According to the Wikipedia page for the slide rule, slide rules flew on at least a couple of Apollo missions. Portable electronic calculators became available in the 1970s, rapidly pushing slide rules out of common use down here on Earth. When did NASA stop including slide rules on manned space flights? Or did they never stop?
I can’t comment on the space flight part but slide rules (aka “whiz wheels”) are still used in general aviation especially for training and backup. They are common, not some anachronistic thing and I have one myself. I wouldn’t be surprised if space agencies sent one as an emergency backup “computer” in the recent past or even now.

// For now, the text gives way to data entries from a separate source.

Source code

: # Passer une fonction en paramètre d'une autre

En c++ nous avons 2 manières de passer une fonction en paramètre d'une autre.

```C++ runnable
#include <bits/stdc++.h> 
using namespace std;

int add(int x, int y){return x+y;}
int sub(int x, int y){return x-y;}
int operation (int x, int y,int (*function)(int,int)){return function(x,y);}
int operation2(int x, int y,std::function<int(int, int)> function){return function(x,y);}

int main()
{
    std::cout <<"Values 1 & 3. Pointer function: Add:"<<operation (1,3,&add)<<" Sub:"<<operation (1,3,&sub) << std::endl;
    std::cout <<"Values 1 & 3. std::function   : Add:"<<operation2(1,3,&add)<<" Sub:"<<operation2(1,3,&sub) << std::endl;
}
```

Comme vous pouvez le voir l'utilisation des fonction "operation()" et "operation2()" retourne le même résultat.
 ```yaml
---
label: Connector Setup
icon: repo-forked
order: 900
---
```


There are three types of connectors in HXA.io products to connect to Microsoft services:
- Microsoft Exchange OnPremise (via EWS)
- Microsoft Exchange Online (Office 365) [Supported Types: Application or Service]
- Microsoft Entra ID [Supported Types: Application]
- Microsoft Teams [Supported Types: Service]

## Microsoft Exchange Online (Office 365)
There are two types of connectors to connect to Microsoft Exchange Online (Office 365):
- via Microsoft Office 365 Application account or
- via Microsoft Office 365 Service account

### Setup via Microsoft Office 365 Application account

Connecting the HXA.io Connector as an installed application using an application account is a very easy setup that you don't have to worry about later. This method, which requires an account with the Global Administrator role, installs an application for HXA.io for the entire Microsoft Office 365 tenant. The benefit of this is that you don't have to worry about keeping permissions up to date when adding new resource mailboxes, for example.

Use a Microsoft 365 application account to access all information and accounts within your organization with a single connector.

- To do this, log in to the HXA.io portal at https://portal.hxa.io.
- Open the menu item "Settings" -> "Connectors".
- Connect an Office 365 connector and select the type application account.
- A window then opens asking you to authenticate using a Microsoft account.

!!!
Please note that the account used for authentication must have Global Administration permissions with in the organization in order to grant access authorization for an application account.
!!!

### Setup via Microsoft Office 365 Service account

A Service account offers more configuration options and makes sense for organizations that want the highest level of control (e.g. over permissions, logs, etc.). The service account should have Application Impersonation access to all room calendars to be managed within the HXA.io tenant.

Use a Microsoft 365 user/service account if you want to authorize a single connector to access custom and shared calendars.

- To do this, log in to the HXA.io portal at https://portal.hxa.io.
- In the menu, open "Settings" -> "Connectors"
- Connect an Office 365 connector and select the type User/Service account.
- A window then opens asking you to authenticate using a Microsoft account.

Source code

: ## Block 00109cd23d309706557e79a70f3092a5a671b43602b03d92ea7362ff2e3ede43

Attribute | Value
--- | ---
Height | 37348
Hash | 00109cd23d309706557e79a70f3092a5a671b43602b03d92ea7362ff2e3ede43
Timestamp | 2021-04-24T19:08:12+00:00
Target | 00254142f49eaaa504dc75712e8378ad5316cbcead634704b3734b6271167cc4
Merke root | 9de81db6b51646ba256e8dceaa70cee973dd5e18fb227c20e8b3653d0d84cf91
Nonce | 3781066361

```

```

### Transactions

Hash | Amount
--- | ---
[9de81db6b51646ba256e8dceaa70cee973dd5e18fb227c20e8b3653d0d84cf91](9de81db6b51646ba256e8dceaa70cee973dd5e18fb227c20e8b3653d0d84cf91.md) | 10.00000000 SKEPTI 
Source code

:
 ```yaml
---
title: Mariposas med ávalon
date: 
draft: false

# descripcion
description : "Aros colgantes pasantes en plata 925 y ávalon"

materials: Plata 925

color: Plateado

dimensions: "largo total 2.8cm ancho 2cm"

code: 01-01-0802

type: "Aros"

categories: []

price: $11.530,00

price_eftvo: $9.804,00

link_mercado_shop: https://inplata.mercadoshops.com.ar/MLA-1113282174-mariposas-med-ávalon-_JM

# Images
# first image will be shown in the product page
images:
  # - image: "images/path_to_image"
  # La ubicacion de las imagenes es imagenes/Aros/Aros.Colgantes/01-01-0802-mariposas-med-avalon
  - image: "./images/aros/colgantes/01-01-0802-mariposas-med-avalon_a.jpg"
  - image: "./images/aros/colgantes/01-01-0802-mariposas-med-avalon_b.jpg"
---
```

The last Apollo mission was in December 1972. The first (American) handheld calculator, the Bomar Brain, hit the market in September 1971. The Brain, however, wasn’t exactly portable - it required an external power source, so it wasn’t really any more versatile than the Apollo’s primitive on-board computer.
The first reference I can find for an actual calculator in space with the HP-65, on the Apollo-Soyuz mission in July 1975. I found some slide rule message boards (sure, why not?) that claim NASA put slide rules on every manned mission up to the Shuttles. Many of the early Shuttle pilots had grown up with slide rules, and it may be that some of them took a flight calculator or slipstick with them, but as a personal item, not standard issue.
Buzz Aldrin carried a Picket N600-ES slide rule on his Apollo 11 mission to the moon’s surface in 1969: Apollo | HP calculators and space exploration
The HP-35 replaced slide rules on the three manned Skylab missions in 1973:
The probability of needing one of these was very low. The Apollo Lunar Module had double redundant computers, and no computer ever failed in the entire Apollo program. They were custom built and components carefully selected for the highest reliability. E.g, if a single transistor failed in a entire manufacturing batch they’d discard the entire batch, even if all the others passed.
The Command Module had a single computer and on both Skylab and Apollo-Soyuz missions there was no Lunar Module, so there was no backup. However those were earth orbital missions so in the event of a computer failure which precluded rendezvous, they could rapidly return to earth.
Both Command/Service Module and Lunar Module were fly-by-wire but could be flown without any computer. There was completely redundant wiring from the joystick to each thruster and redundant propellant solenoid valves. If they simply pressed the joystick to the stop (called a “hard over”) it would bypass the computer and use the backup control path.
Unlike early science fiction depictions of space missions where communication to earth was unreliable and intermittent, Apollo had extremely reliable and multiply redundant communications for both telemetry and voice. There was largely no need for on-board manual calculation since (a) The on-board computer could do it, or (b) If that failed Mission Control could do it and tell them verbally.
When the Apollo program was first planned, the navigational concept emphasized on-board navigation via sextant and computer with ground-based radar and voice communication as backup. By the time flights began, such great improvements had been made in ground-based tracking and communications reliability that this became the primary navigation mode and on-board was backup. Ground-based radar tracking was so sensitive they could determine the spacecraft position and velocity to high accuracy even when orbiting the moon.
On-board navigation was given priority when behind the moon and during lunar descent when the on-board system gave even higher accuracy.
Because of the high reliability and redundant navigation methods, the chance of actually needing a slide rule or pocket calculator was low. In a fast-paced flight regime like lunar liftoff, lunar landing and reentry, you don’t want an astronaut distracted by doing slow-paced manual calculations.
However rendezvous and docking is slower paced. They apparently performed manual backup calculations during the rendezvous and docking phases of Skylab and Apollo-Soyuz. In certain rare failure combinations of computer, rendezvous radar and communications, they might in narrow circumstances be able to continue the mission. However I think in most cases a computer failure required a mission abort.
Even if you don’t need a calculating device for mission purposes, it might still come in handy for payload purposes. If you’re monitoring some experiment, it’d be inconvenient to call home every time you need to make a calculation.
“Slipstick” Libby, despite his name, didn’t need to take a slide rule into space
In the 1960 Arthur C. Clarke Story Inside the Comet (retitled Into the Comet when republished in the collection Tales of Ten Worlds) astronauts have to use a set of jerry-rigged abacuses (abaci?) for ballistic calculations when their computer breaks down.